**Your task**
For each line in the data below that has the word "which", copy that line.

++++ Records for processing

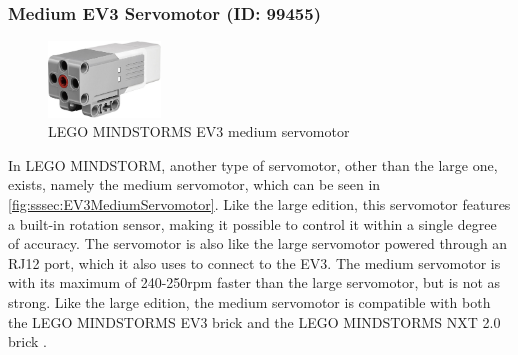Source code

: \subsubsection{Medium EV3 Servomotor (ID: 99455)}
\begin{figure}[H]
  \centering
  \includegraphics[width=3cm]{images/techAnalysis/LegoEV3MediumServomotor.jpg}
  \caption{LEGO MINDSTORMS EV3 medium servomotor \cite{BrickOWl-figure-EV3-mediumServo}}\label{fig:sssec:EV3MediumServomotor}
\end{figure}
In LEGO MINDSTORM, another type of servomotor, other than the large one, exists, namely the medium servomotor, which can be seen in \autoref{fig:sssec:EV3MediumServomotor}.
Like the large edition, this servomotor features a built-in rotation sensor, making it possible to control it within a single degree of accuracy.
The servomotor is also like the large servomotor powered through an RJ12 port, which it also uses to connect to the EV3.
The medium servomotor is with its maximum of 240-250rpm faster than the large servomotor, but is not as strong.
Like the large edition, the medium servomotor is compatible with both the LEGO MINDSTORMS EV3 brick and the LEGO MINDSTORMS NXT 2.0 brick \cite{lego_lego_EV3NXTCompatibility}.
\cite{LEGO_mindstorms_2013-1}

++++++++
++++ Records for processing

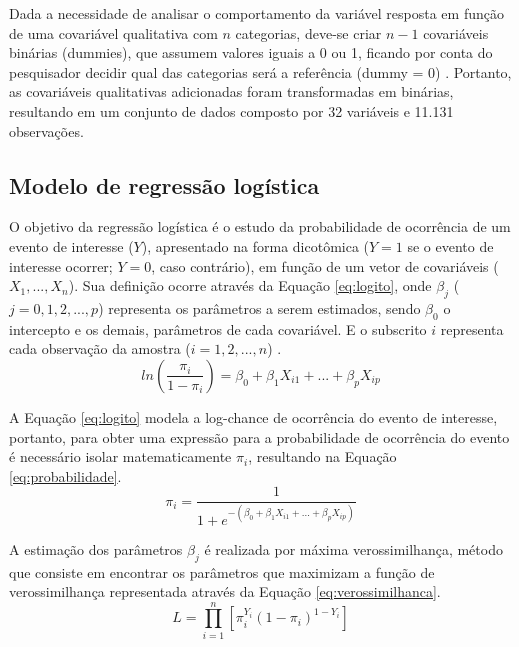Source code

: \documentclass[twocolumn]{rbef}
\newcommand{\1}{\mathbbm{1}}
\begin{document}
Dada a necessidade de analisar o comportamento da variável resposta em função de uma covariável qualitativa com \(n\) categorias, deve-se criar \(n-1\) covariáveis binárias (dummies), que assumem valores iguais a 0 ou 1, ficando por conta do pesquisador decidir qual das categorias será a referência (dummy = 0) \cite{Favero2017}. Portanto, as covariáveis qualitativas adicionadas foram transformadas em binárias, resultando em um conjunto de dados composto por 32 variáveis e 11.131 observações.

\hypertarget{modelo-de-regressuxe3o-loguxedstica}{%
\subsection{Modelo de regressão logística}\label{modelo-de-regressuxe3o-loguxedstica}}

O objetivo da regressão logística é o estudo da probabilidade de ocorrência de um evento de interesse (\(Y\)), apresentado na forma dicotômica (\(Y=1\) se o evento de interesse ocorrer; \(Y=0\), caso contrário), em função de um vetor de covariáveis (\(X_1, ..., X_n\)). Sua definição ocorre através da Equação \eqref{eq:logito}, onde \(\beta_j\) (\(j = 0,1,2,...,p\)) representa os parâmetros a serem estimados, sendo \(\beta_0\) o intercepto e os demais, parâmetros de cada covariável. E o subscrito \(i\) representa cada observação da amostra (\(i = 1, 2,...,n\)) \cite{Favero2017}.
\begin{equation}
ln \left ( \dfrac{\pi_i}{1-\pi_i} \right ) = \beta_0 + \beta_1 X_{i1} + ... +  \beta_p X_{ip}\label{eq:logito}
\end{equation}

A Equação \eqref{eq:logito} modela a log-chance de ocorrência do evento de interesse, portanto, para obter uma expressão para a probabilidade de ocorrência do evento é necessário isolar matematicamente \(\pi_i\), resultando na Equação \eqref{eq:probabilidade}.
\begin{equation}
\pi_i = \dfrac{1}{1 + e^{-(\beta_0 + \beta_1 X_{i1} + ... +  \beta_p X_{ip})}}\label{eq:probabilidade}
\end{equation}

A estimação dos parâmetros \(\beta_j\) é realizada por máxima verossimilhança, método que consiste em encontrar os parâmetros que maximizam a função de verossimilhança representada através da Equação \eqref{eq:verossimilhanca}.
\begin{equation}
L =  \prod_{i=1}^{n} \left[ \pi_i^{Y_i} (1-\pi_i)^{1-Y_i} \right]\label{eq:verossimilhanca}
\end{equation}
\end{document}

++++++++

**Response**
In LEGO MINDSTORM, another type of servomotor, other than the large one, exists, namely the medium servomotor, which can be seen in \autoref{fig:sssec:EV3MediumServomotor}.
The servomotor is also like the large servomotor powered through an RJ12 port, which it also uses to connect to the EV3.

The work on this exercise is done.